Recorriendo las páginas de Tengo ganas de risas Raquel, se advierte que la poesía de Gandolfo está lejos de ser una boutade ocasional, todo lo contrario: hay en ella un estilo marcadamente personal, macerado a lo largo de los años, una poética sorprendente, llena de meandros y matices que siempre logra que el lector mantenga a flote su atención, algo muy difícil de lograr en un género que suele ser asediado por el sopor de pretenciosos galimatías o por narcisismos à la page. 

El libro fue publicado por Eduner (Editorial de la Universidad Nacional de Entre Ríos) en una cuidada edición que incluye sutiles ilustraciones de Max Cachimba, quien también se encargó de la tapa. 

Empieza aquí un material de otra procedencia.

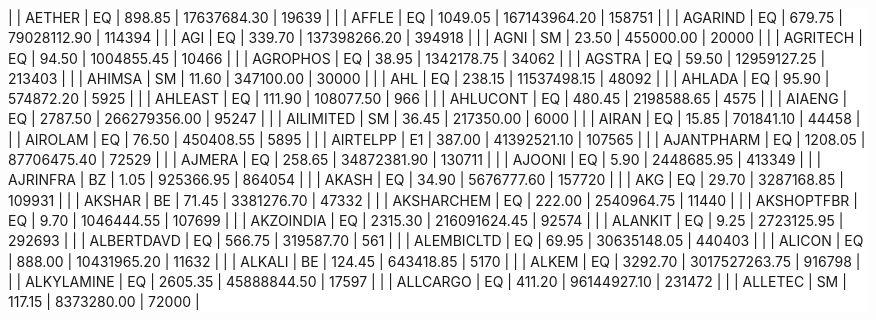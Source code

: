 |  | AETHER | EQ | 898.85 | 17637684.30 | 19639 |
|  | AFFLE | EQ | 1049.05 | 167143964.20 | 158751 |
|  | AGARIND | EQ | 679.75 | 79028112.90 | 114394 |
|  | AGI | EQ | 339.70 | 137398266.20 | 394918 |
|  | AGNI | SM | 23.50 | 455000.00 | 20000 |
|  | AGRITECH | EQ | 94.50 | 1004855.45 | 10466 |
|  | AGROPHOS | EQ | 38.95 | 1342178.75 | 34062 |
|  | AGSTRA | EQ | 59.50 | 12959127.25 | 213403 |
|  | AHIMSA | SM | 11.60 | 347100.00 | 30000 |
|  | AHL | EQ | 238.15 | 11537498.15 | 48092 |
|  | AHLADA | EQ | 95.90 | 574872.20 | 5925 |
|  | AHLEAST | EQ | 111.90 | 108077.50 | 966 |
|  | AHLUCONT | EQ | 480.45 | 2198588.65 | 4575 |
|  | AIAENG | EQ | 2787.50 | 266279356.00 | 95247 |
|  | AILIMITED | SM | 36.45 | 217350.00 | 6000 |
|  | AIRAN | EQ | 15.85 | 701841.10 | 44458 |
|  | AIROLAM | EQ | 76.50 | 450408.55 | 5895 |
|  | AIRTELPP | E1 | 387.00 | 41392521.10 | 107565 |
|  | AJANTPHARM | EQ | 1208.05 | 87706475.40 | 72529 |
|  | AJMERA | EQ | 258.65 | 34872381.90 | 130711 |
|  | AJOONI | EQ | 5.90 | 2448685.95 | 413349 |
|  | AJRINFRA | BZ | 1.05 | 925366.95 | 864054 |
|  | AKASH | EQ | 34.90 | 5676777.60 | 157720 |
|  | AKG | EQ | 29.70 | 3287168.85 | 109931 |
|  | AKSHAR | BE | 71.45 | 3381276.70 | 47332 |
|  | AKSHARCHEM | EQ | 222.00 | 2540964.75 | 11440 |
|  | AKSHOPTFBR | EQ | 9.70 | 1046444.55 | 107699 |
|  | AKZOINDIA | EQ | 2315.30 | 216091624.45 | 92574 |
|  | ALANKIT | EQ | 9.25 | 2723125.95 | 292693 |
|  | ALBERTDAVD | EQ | 566.75 | 319587.70 | 561 |
|  | ALEMBICLTD | EQ | 69.95 | 30635148.05 | 440403 |
|  | ALICON | EQ | 888.00 | 10431965.20 | 11632 |
|  | ALKALI | BE | 124.45 | 643418.85 | 5170 |
|  | ALKEM | EQ | 3292.70 | 3017527263.75 | 916798 |
|  | ALKYLAMINE | EQ | 2605.35 | 45888844.50 | 17597 |
|  | ALLCARGO | EQ | 411.20 | 96144927.10 | 231472 |
|  | ALLETEC | SM | 117.15 | 8373280.00 | 72000 |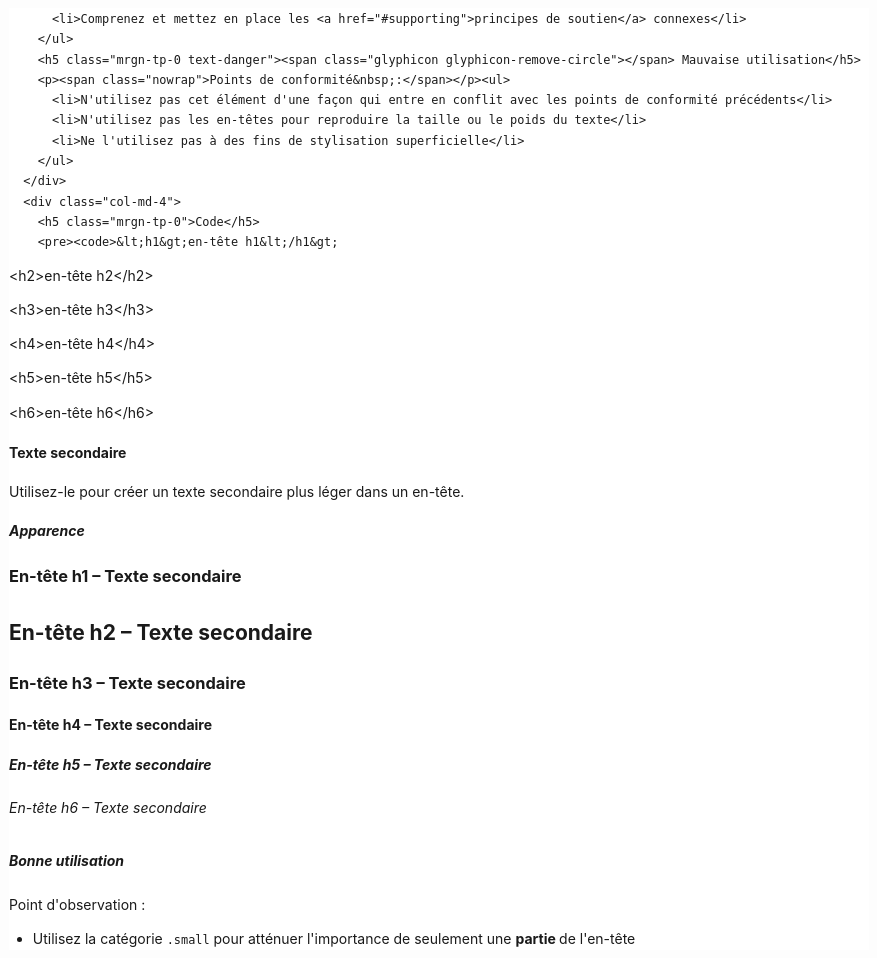           <li>Comprenez et mettez en place les <a href="#supporting">principes de soutien</a> connexes</li>
        </ul>
        <h5 class="mrgn-tp-0 text-danger"><span class="glyphicon glyphicon-remove-circle"></span> Mauvaise utilisation</h5>
        <p><span class="nowrap">Points de conformité&nbsp;:</span></p><ul>
          <li>N'utilisez pas cet élément d'une façon qui entre en conflit avec les points de conformité précédents</li>
          <li>N'utilisez pas les en-têtes pour reproduire la taille ou le poids du texte</li>
          <li>Ne l'utilisez pas à des fins de stylisation superficielle</li>
        </ul>
      </div>
      <div class="col-md-4">
        <h5 class="mrgn-tp-0">Code</h5>
        <pre><code>&lt;h1&gt;en-tête h1&lt;/h1&gt;

&lt;h2&gt;en-tête h2&lt;/h2&gt;

&lt;h3&gt;en-tête h3&lt;/h3&gt;

&lt;h4&gt;en-tête h4&lt;/h4&gt;

&lt;h5&gt;en-tête h5&lt;/h5&gt;

&lt;h6&gt;en-tête h6&lt;/h6&gt;</code></pre>
      </div>
    </div>
  </section>

  <section>
    <h4 id="secondary"><span class="fa-stack"><span class="fa fa-circle fa-stack-2x"></span><span class=" glyphicon glyphicon-paperclip fa-stack-1x fa-inverse"></span></span> Texte secondaire</h4>
    <p>Utilisez-le pour créer un texte secondaire plus léger dans un en-tête.</p>
    <div class="row">
      <div class="col-md-4">
        <div class="panel panel-default">
          <div class="panel-body">
            <h5 class="mrgn-tp-0">Apparence</h5>
			<section>
              <h1>En-tête h1  &#8211; <span class="small">Texte secondaire</span></h1>
              <section>
                <h2>En-tête h2  &#8211; <span class="small">Texte secondaire</span></h2>
                <section>
                  <h3>En-tête h3  &#8211; <span class="small">Texte secondaire</span></h3>
                  <section>
                    <h4>En-tête h4  &#8211; <span class="small">Texte secondaire</span></h4>
                    <section>
                      <h5>En-tête h5  &#8211; <span class="small">Texte secondaire</span></h5>
                      <section>
                        <h6>En-tête h6  &#8211; <span class="small">Texte secondaire</span></h6>
                      </section>
                    </section>
                  </section>
                </section>
              </section>
            </section>
          </div>
        </div>
      </div>
      <div class="col-md-4">
        <h5 class="mrgn-tp-0 text-success"><span class="glyphicon glyphicon-ok-circle"></span> Bonne utilisation</h5>
<p><span class="nowrap">Point d'observation&nbsp;:</span></p>
        <ul>
          <li>Utilisez la catégorie <code>.small</code> pour atténuer l'importance de seulement une <strong> partie </strong> de l'en-tête</li>
        </ul>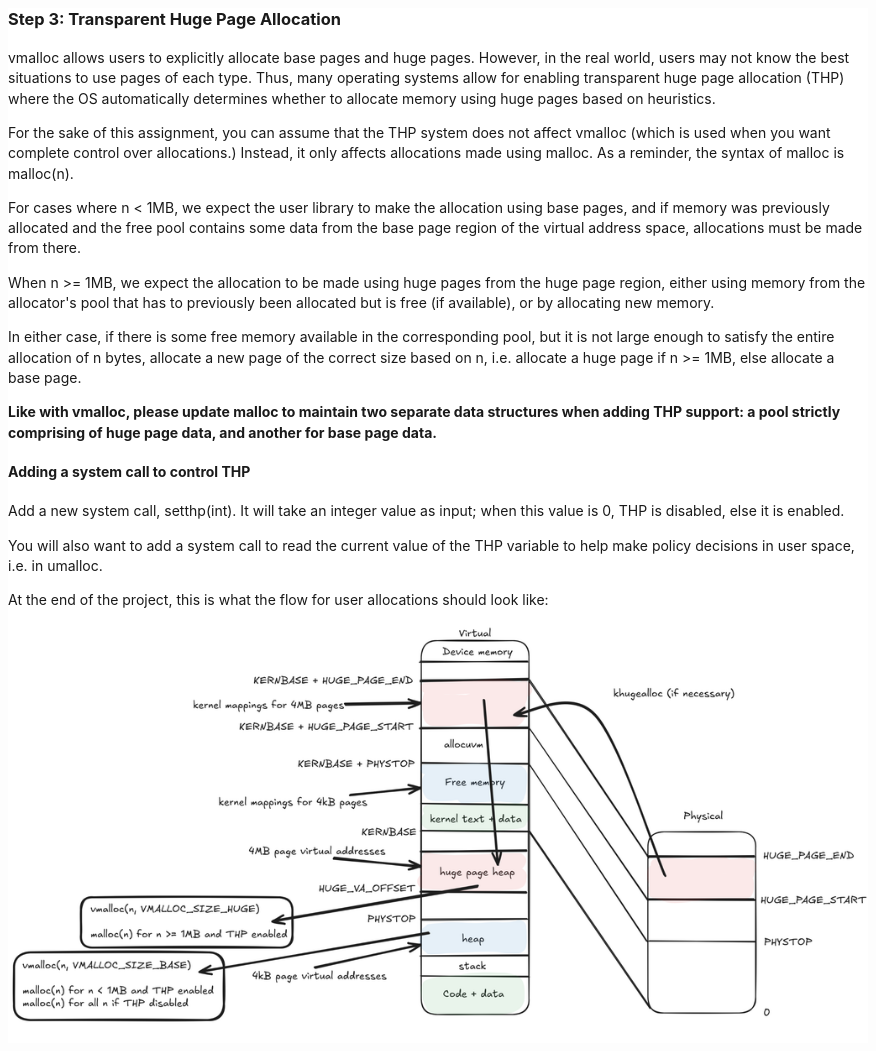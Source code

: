 ### Step 3: Transparent Huge Page Allocation
vmalloc allows users to explicitly allocate base pages and huge pages. However, in the real world, users may not know the best situations to use pages of each type. Thus, many operating systems allow for enabling transparent huge page allocation (THP) where the OS automatically determines whether to allocate memory using huge pages based on heuristics.

For the sake of this assignment, you can assume that the THP system does not affect vmalloc (which is used when you want complete control over allocations.) Instead, it only affects allocations made using malloc. As a reminder, the syntax of malloc is malloc(n).

For cases where n < 1MB, we expect the user library to make the allocation using base pages, and if memory was previously allocated and the free pool contains some data from the base page region of the virtual address space, allocations must be made from there.

When n >= 1MB, we expect the allocation to be made using huge pages from the huge page region, either using memory from the allocator's pool that has to previously been allocated but is free (if available), or by allocating new memory.

In either case, if there is some free memory available in the corresponding pool, but it is not large enough to satisfy the entire allocation of n bytes, allocate a new page of the correct size based on n, i.e. allocate a huge page if n >= 1MB, else allocate a base page.

**Like with vmalloc, please update malloc to maintain two separate data structures when adding THP support: a pool strictly comprising of huge page data, and another for base page data.**

#### Adding a system call to control THP
Add a new system call, setthp(int). It will take an integer value as input; when this value is 0, THP is disabled, else it is enabled.

You will also want to add a system call to read the current value of the THP variable to help make policy decisions in user space, i.e. in umalloc.

At the end of the project, this is what the flow for user allocations should look like:

![Untitled](images/final.png)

Durante la década del 70, los poemas de Gandolfo deambulaban por revistas y publicaciones colectivas como De lagrimales y cachimbas, Poesía viva de Rosario y La huella de los pájaros. Junto a los poetas Hugo Diz, Eduardo D’Anna y Francisco Gandolfo (su padre), integró la mítica revista rosarina El Lagrimal Trifurca que, afortunadamente, hace unos años tuvo una edición facsimilar dentro de la colección Reediciones y Antologías de la Biblioteca Nacional Mariano Moreno.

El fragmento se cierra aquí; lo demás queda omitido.